(RECORDS FOR PROCESSING begins)

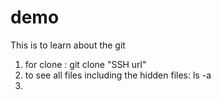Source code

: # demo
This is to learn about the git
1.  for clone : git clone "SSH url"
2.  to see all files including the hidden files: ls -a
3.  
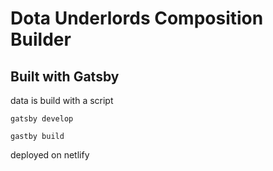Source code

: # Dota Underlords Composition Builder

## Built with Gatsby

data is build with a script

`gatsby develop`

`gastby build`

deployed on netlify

(RECORDS FOR PROCESSING ends)
(RECORDS FOR PROCESSING begins)

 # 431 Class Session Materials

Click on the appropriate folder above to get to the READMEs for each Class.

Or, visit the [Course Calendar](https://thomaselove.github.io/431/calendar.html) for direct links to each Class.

(RECORDS FOR PROCESSING ends)

HOW TO COMPLETE THIS TASK:
Word for word, restate the lines of the data above that fall between the line holding "Underlords Composition Builder" and the line holding "deployed on netlify", inclusive, and no other lines.

ANSWER FOR THE TASK:
: # Dota Underlords Composition Builder

## Built with Gatsby

data is build with a script

`gatsby develop`

`gastby build`

deployed on netlify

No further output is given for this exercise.